There are many options for exploring: A tram tour circles the island or a self-guided walking tour is available at the bookstore at the ferry landing.
But a good way to wander is to rent a bike, or bring one along on the ferry. The island is mostly flat and there's no traffic to contend with.
That's what appealed to one visitor, 6-year-old Julia Crager, a still-learning bicycle rider from Manhattan.
"It's very different — and no cars," explained Julia. "I kind of like this town."
Setting off from the ferry landing, a road loops around the open half of the island. (The southern half is closed while the military apartments and other buildings are demolished.)
The New York City borough of Brooklyn and its new cruise ship terminal are just across Buttermilk Channel and off in the distance, the Verrazano-Narrrows bridge stretches between Brooklyn and Staten Island.
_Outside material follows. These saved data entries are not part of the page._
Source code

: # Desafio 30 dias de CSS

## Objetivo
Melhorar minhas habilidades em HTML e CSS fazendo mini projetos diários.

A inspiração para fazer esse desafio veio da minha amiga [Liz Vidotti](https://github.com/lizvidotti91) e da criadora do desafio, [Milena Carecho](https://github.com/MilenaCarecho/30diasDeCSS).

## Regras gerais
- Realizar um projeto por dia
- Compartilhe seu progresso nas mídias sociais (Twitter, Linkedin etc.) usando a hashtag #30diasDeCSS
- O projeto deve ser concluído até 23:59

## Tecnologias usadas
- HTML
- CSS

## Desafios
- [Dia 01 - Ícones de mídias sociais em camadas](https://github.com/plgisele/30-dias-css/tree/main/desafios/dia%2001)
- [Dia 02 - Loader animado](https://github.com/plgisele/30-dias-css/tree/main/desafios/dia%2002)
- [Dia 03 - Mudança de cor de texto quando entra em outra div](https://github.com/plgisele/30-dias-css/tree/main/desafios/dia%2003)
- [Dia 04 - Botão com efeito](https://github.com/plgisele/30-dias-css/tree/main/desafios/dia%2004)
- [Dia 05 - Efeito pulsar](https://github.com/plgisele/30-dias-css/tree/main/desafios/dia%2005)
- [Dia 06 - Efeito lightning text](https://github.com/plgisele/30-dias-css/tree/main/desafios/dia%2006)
On a Saturday earlier this summer, island visitors paused to watch the Queen Mary 2 cruise ship pull away from its berth and head out to sea.
Don't miss the charming residential area called Nolan Park, which is ringed with yellow homes built between 1854 and 1902 for officers' families.
It's also the scene of a sculpture exhibit this summer.
Farther along is a gray stone chapel and a string of buildings that look like a studio backlot, including a crumbling YMCA and an empty movie theater. What's playing? "The Ghost and Mrs. Muir," tour tram operator Henry Paul Jones jokes.
Head over to the other side of the island and you'll pass a monument to the Wright Brothers and other pioneers of flight. Wilbur Wright flew a demonstration flight in 1909 from the island, which was later proposed as the site for an airport.
The roadway along the western edge of the island offers the best views of the harbor and the Statue of Liberty. From there, you can watch the hustle and bustle of the harbor as the Staten Island ferries, tugs, sailboats and tourist boats glide by. A stretch of the road has been reserved for catch-and-release fishing.
Standing guard over the harbor is the circular Castle Williams, built in the early 1800s and one of two forts on the island. Tucked behind Fort Jay in the center of the island is another neighborhood with brick homes called Colonel's Row.
For one event this summer, the area was transformed into a lawn party from "The Great Gatsby" with a small orchestra playing and couples dancing the Charleston on a wooden dance floor. Women wilted in linen dresses and men decked out in bow ties and suspenders mopped their brows in the heat.
"I don't feel like I'm in New York City," said resident Claire Beaudreault, who participated in a vintage swimsuit contest.
Before you head back to the ferry, duck into Pershing Hall to see a 1977 aerial photo of the island. It shows the island in all its glory in the center of the harbor surrounded by sailing ships on July Fourth.